• _Task to complete_: Please repeat every entry exactly as given, apart from dropping the images.

[Plain-text document sources]

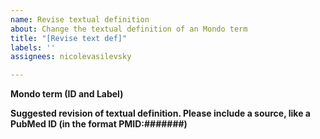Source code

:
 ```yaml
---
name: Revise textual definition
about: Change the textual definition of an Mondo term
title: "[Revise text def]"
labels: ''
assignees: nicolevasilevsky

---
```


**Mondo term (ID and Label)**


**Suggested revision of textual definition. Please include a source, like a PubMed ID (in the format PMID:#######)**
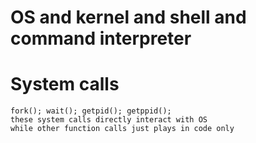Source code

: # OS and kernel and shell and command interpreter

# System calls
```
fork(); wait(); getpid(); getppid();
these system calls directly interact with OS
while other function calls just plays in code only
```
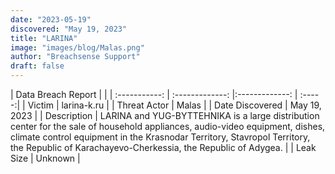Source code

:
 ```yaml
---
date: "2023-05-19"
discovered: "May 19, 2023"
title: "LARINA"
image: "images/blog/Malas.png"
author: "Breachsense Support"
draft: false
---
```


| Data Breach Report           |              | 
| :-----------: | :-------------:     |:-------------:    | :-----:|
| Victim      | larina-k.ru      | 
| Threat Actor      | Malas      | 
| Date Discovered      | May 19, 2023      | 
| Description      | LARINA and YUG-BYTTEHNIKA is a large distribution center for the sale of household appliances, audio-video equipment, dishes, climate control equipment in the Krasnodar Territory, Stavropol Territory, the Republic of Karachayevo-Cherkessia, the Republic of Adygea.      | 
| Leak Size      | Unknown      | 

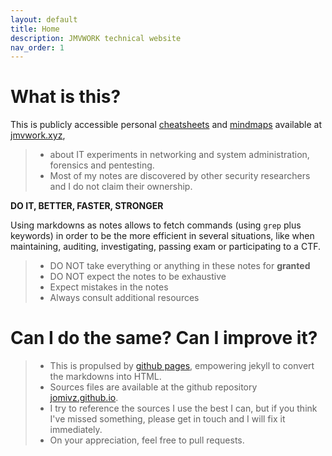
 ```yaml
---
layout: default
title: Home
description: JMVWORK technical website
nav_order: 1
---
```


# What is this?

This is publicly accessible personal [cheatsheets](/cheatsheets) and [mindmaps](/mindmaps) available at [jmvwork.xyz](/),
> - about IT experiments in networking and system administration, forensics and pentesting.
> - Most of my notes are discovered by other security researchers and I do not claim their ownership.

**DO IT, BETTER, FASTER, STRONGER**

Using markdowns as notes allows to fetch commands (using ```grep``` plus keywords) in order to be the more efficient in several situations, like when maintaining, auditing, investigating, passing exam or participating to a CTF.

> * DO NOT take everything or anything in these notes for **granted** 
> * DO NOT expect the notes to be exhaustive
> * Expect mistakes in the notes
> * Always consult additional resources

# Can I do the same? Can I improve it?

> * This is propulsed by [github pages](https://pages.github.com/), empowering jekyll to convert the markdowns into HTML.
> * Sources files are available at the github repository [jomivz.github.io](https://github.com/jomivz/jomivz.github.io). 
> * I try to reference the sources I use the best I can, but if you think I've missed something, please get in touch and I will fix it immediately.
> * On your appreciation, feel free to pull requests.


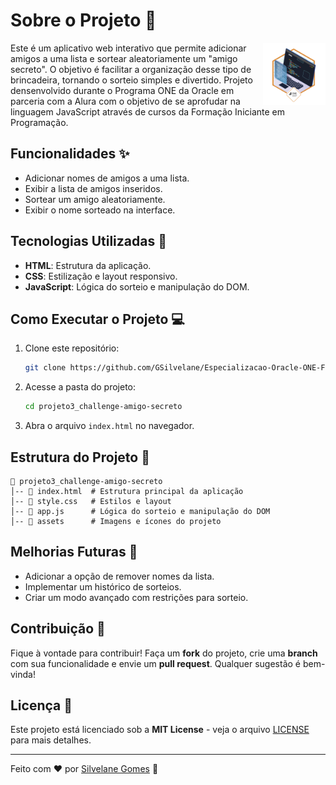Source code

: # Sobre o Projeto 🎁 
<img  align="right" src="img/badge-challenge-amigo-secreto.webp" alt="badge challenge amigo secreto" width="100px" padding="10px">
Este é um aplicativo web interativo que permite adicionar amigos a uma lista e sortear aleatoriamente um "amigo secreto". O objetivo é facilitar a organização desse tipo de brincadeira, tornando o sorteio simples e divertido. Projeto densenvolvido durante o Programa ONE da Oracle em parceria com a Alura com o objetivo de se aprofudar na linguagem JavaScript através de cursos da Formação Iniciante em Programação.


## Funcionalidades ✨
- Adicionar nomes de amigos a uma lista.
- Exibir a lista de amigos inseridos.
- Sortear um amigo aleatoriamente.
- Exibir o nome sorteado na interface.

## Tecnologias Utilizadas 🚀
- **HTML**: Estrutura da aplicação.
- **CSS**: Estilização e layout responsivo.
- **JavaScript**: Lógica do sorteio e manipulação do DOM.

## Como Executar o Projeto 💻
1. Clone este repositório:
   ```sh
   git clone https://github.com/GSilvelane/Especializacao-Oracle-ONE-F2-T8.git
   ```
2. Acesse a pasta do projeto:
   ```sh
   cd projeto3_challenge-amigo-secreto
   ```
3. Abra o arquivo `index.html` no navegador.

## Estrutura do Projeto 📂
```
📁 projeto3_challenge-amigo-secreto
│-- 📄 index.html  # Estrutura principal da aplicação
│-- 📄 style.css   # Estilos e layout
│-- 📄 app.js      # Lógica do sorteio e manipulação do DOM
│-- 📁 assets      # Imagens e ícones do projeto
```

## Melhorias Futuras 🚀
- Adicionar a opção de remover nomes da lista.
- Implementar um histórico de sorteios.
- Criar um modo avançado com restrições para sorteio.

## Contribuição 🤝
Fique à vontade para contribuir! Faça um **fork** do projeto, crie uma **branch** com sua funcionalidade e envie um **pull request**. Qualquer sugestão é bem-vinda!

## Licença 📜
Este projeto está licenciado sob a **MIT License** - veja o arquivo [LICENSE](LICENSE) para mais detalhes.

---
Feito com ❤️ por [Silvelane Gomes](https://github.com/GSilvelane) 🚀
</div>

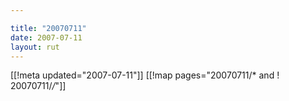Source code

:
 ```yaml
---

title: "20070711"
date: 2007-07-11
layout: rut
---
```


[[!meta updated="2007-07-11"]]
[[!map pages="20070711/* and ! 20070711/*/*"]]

• _Exercise solution_:
Source code

:
 ```yaml
---
name: Revise textual definition
about: Change the textual definition of an Mondo term
title: "[Revise text def]"
labels: ''
assignees: nicolevasilevsky

---
```


**Mondo term (ID and Label)**


**Suggested revision of textual definition. Please include a source, like a PubMed ID (in the format PMID:#######)**
Source code

: # OS and kernel and shell and command interpreter

# System calls
```
fork(); wait(); getpid(); getppid();
these system calls directly interact with OS
while other function calls just plays in code only
```
Source code

:
 ```yaml
---
date: "2023-05-19"
discovered: "May 19, 2023"
title: "LARINA"
image: "images/blog/Malas.png"
author: "Breachsense Support"
draft: false
---
```


| Data Breach Report           |              | 
| :-----------: | :-------------:     |:-------------:    | :-----:|
| Victim      | larina-k.ru      | 
| Threat Actor      | Malas      | 
| Date Discovered      | May 19, 2023      | 
| Description      | LARINA and YUG-BYTTEHNIKA is a large distribution center for the sale of household appliances, audio-video equipment, dishes, climate control equipment in the Krasnodar Territory, Stavropol Territory, the Republic of Karachayevo-Cherkessia, the Republic of Adygea.      | 
| Leak Size      | Unknown      | 

 ```yaml
---
layout: default
title: Home
description: JMVWORK technical website
nav_order: 1
---
```


# What is this?

This is publicly accessible personal [cheatsheets](/cheatsheets) and [mindmaps](/mindmaps) available at [jmvwork.xyz](/),
> - about IT experiments in networking and system administration, forensics and pentesting.
> - Most of my notes are discovered by other security researchers and I do not claim their ownership.

**DO IT, BETTER, FASTER, STRONGER**

Using markdowns as notes allows to fetch commands (using ```grep``` plus keywords) in order to be the more efficient in several situations, like when maintaining, auditing, investigating, passing exam or participating to a CTF.

> * DO NOT take everything or anything in these notes for **granted** 
> * DO NOT expect the notes to be exhaustive
> * Expect mistakes in the notes
> * Always consult additional resources

# Can I do the same? Can I improve it?

> * This is propulsed by [github pages](https://pages.github.com/), empowering jekyll to convert the markdowns into HTML.
> * Sources files are available at the github repository [jomivz.github.io](https://github.com/jomivz/jomivz.github.io). 
> * I try to reference the sources I use the best I can, but if you think I've missed something, please get in touch and I will fix it immediately.
> * On your appreciation, feel free to pull requests.


Source code

: # Sobre o Projeto 🎁 
<img  align="right" src="img/badge-challenge-amigo-secreto.webp" alt="badge challenge amigo secreto" width="100px" padding="10px">
Este é um aplicativo web interativo que permite adicionar amigos a uma lista e sortear aleatoriamente um "amigo secreto". O objetivo é facilitar a organização desse tipo de brincadeira, tornando o sorteio simples e divertido. Projeto densenvolvido durante o Programa ONE da Oracle em parceria com a Alura com o objetivo de se aprofudar na linguagem JavaScript através de cursos da Formação Iniciante em Programação.


## Funcionalidades ✨
- Adicionar nomes de amigos a uma lista.
- Exibir a lista de amigos inseridos.
- Sortear um amigo aleatoriamente.
- Exibir o nome sorteado na interface.

## Tecnologias Utilizadas 🚀
- **HTML**: Estrutura da aplicação.
- **CSS**: Estilização e layout responsivo.
- **JavaScript**: Lógica do sorteio e manipulação do DOM.

## Como Executar o Projeto 💻
1. Clone este repositório:
   ```sh
   git clone https://github.com/GSilvelane/Especializacao-Oracle-ONE-F2-T8.git
   ```
2. Acesse a pasta do projeto:
   ```sh
   cd projeto3_challenge-amigo-secreto
   ```
3. Abra o arquivo `index.html` no navegador.

## Estrutura do Projeto 📂
```
📁 projeto3_challenge-amigo-secreto
│-- 📄 index.html  # Estrutura principal da aplicação
│-- 📄 style.css   # Estilos e layout
│-- 📄 app.js      # Lógica do sorteio e manipulação do DOM
│-- 📁 assets      # Imagens e ícones do projeto
```

## Melhorias Futuras 🚀
- Adicionar a opção de remover nomes da lista.
- Implementar um histórico de sorteios.
- Criar um modo avançado com restrições para sorteio.

## Contribuição 🤝
Fique à vontade para contribuir! Faça um **fork** do projeto, crie uma **branch** com sua funcionalidade e envie um **pull request**. Qualquer sugestão é bem-vinda!

## Licença 📜
Este projeto está licenciado sob a **MIT License** - veja o arquivo [LICENSE](LICENSE) para mais detalhes.

---
Feito com ❤️ por [Silvelane Gomes](https://github.com/GSilvelane) 🚀
</div>

Source code

:
 ```yaml
---

title: "20070711"
date: 2007-07-11
layout: rut
---
```


[[!meta updated="2007-07-11"]]
[[!map pages="20070711/* and ! 20070711/*/*"]]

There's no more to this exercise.